**WORK TO BE COMPLETED**
Please retype all the records below exactly as they read.

[Source texts of formatted documents]
= = = = =

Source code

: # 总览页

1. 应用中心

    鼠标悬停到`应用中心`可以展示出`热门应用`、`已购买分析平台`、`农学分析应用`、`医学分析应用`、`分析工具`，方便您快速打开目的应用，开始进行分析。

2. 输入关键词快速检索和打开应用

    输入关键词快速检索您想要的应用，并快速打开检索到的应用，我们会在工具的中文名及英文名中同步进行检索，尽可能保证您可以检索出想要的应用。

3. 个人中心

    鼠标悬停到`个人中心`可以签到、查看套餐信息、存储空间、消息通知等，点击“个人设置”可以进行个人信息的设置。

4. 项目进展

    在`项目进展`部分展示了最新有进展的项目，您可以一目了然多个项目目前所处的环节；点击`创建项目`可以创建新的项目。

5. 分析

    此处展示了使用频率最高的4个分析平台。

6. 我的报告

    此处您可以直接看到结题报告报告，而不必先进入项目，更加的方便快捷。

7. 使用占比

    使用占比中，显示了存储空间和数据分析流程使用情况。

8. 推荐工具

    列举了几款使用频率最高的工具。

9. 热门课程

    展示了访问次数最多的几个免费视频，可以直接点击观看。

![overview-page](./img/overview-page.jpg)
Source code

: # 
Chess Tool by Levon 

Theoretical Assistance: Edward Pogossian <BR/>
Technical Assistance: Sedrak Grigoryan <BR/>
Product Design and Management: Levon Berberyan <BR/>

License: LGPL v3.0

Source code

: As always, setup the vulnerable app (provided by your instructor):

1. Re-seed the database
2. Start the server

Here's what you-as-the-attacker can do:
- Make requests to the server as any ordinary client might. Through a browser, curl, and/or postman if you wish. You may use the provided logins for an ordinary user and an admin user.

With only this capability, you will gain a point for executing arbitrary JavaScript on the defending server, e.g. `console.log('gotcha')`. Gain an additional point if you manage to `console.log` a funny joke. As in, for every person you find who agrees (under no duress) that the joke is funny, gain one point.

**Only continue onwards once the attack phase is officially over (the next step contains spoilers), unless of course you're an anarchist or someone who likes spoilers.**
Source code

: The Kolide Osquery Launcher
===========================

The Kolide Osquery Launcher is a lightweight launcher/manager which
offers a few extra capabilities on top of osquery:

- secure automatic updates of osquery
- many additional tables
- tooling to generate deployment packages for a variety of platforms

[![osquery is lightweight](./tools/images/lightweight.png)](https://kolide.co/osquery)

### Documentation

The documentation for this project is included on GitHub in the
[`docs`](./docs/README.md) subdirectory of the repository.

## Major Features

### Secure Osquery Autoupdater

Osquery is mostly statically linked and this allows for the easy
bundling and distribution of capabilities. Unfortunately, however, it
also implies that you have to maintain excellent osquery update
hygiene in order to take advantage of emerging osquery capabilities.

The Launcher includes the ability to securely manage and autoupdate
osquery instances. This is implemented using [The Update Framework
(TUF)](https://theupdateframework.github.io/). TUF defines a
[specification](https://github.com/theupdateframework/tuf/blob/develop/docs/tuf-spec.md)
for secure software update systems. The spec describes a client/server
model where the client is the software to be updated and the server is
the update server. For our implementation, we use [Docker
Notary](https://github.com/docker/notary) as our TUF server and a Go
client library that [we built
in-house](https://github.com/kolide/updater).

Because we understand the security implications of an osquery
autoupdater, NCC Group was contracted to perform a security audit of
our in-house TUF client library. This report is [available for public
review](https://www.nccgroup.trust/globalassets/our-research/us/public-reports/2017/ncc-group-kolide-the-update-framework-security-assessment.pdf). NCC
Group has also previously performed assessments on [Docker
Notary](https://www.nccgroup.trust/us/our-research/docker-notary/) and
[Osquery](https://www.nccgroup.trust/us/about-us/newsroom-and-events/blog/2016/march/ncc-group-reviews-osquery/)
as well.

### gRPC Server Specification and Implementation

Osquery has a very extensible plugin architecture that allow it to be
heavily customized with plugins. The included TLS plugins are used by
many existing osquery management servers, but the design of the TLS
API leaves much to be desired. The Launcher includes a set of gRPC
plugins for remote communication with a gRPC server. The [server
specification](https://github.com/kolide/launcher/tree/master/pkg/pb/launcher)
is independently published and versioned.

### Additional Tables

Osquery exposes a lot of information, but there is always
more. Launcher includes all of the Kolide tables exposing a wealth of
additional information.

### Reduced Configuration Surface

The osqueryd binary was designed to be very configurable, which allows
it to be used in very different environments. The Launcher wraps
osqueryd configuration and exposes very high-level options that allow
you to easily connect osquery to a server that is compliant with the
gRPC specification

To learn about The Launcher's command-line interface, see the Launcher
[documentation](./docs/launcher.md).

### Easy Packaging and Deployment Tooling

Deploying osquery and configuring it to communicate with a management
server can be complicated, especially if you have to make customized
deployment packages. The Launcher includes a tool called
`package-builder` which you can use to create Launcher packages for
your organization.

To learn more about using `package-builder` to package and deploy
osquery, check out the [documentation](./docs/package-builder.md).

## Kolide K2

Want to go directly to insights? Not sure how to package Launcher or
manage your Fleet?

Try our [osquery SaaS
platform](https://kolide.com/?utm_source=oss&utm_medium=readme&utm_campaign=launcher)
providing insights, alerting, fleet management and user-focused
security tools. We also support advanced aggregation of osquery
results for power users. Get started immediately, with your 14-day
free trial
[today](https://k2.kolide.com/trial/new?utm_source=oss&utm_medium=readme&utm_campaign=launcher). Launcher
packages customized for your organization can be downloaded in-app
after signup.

= = = = =

**OUTPUT FOR THIS EXERCISE**
Source code

: # 总览页

1. 应用中心

    鼠标悬停到`应用中心`可以展示出`热门应用`、`已购买分析平台`、`农学分析应用`、`医学分析应用`、`分析工具`，方便您快速打开目的应用，开始进行分析。

2. 输入关键词快速检索和打开应用

    输入关键词快速检索您想要的应用，并快速打开检索到的应用，我们会在工具的中文名及英文名中同步进行检索，尽可能保证您可以检索出想要的应用。

3. 个人中心

    鼠标悬停到`个人中心`可以签到、查看套餐信息、存储空间、消息通知等，点击“个人设置”可以进行个人信息的设置。

4. 项目进展

    在`项目进展`部分展示了最新有进展的项目，您可以一目了然多个项目目前所处的环节；点击`创建项目`可以创建新的项目。

5. 分析

    此处展示了使用频率最高的4个分析平台。

6. 我的报告

    此处您可以直接看到结题报告报告，而不必先进入项目，更加的方便快捷。

7. 使用占比

    使用占比中，显示了存储空间和数据分析流程使用情况。

8. 推荐工具

    列举了几款使用频率最高的工具。

9. 热门课程

    展示了访问次数最多的几个免费视频，可以直接点击观看。

![overview-page](./img/overview-page.jpg)
Source code

: # 
Chess Tool by Levon 

Theoretical Assistance: Edward Pogossian <BR/>
Technical Assistance: Sedrak Grigoryan <BR/>
Product Design and Management: Levon Berberyan <BR/>

License: LGPL v3.0

Source code

: As always, setup the vulnerable app (provided by your instructor):

1. Re-seed the database
2. Start the server

Here's what you-as-the-attacker can do:
- Make requests to the server as any ordinary client might. Through a browser, curl, and/or postman if you wish. You may use the provided logins for an ordinary user and an admin user.

With only this capability, you will gain a point for executing arbitrary JavaScript on the defending server, e.g. `console.log('gotcha')`. Gain an additional point if you manage to `console.log` a funny joke. As in, for every person you find who agrees (under no duress) that the joke is funny, gain one point.

**Only continue onwards once the attack phase is officially over (the next step contains spoilers), unless of course you're an anarchist or someone who likes spoilers.**
Source code

: The Kolide Osquery Launcher
===========================

The Kolide Osquery Launcher is a lightweight launcher/manager which
offers a few extra capabilities on top of osquery:

- secure automatic updates of osquery
- many additional tables
- tooling to generate deployment packages for a variety of platforms

[![osquery is lightweight](./tools/images/lightweight.png)](https://kolide.co/osquery)

### Documentation

The documentation for this project is included on GitHub in the
[`docs`](./docs/README.md) subdirectory of the repository.

## Major Features

### Secure Osquery Autoupdater

Osquery is mostly statically linked and this allows for the easy
bundling and distribution of capabilities. Unfortunately, however, it
also implies that you have to maintain excellent osquery update
hygiene in order to take advantage of emerging osquery capabilities.

The Launcher includes the ability to securely manage and autoupdate
osquery instances. This is implemented using [The Update Framework
(TUF)](https://theupdateframework.github.io/). TUF defines a
[specification](https://github.com/theupdateframework/tuf/blob/develop/docs/tuf-spec.md)
for secure software update systems. The spec describes a client/server
model where the client is the software to be updated and the server is
the update server. For our implementation, we use [Docker
Notary](https://github.com/docker/notary) as our TUF server and a Go
client library that [we built
in-house](https://github.com/kolide/updater).

Because we understand the security implications of an osquery
autoupdater, NCC Group was contracted to perform a security audit of
our in-house TUF client library. This report is [available for public
review](https://www.nccgroup.trust/globalassets/our-research/us/public-reports/2017/ncc-group-kolide-the-update-framework-security-assessment.pdf). NCC
Group has also previously performed assessments on [Docker
Notary](https://www.nccgroup.trust/us/our-research/docker-notary/) and
[Osquery](https://www.nccgroup.trust/us/about-us/newsroom-and-events/blog/2016/march/ncc-group-reviews-osquery/)
as well.

### gRPC Server Specification and Implementation

Osquery has a very extensible plugin architecture that allow it to be
heavily customized with plugins. The included TLS plugins are used by
many existing osquery management servers, but the design of the TLS
API leaves much to be desired. The Launcher includes a set of gRPC
plugins for remote communication with a gRPC server. The [server
specification](https://github.com/kolide/launcher/tree/master/pkg/pb/launcher)
is independently published and versioned.

### Additional Tables

Osquery exposes a lot of information, but there is always
more. Launcher includes all of the Kolide tables exposing a wealth of
additional information.

### Reduced Configuration Surface

The osqueryd binary was designed to be very configurable, which allows
it to be used in very different environments. The Launcher wraps
osqueryd configuration and exposes very high-level options that allow
you to easily connect osquery to a server that is compliant with the
gRPC specification

To learn about The Launcher's command-line interface, see the Launcher
[documentation](./docs/launcher.md).

### Easy Packaging and Deployment Tooling

Deploying osquery and configuring it to communicate with a management
server can be complicated, especially if you have to make customized
deployment packages. The Launcher includes a tool called
`package-builder` which you can use to create Launcher packages for
your organization.

To learn more about using `package-builder` to package and deploy
osquery, check out the [documentation](./docs/package-builder.md).

## Kolide K2

Want to go directly to insights? Not sure how to package Launcher or
manage your Fleet?

Try our [osquery SaaS
platform](https://kolide.com/?utm_source=oss&utm_medium=readme&utm_campaign=launcher)
providing insights, alerting, fleet management and user-focused
security tools. We also support advanced aggregation of osquery
results for power users. Get started immediately, with your 14-day
free trial
[today](https://k2.kolide.com/trial/new?utm_source=oss&utm_medium=readme&utm_campaign=launcher). Launcher
packages customized for your organization can be downloaded in-app
after signup.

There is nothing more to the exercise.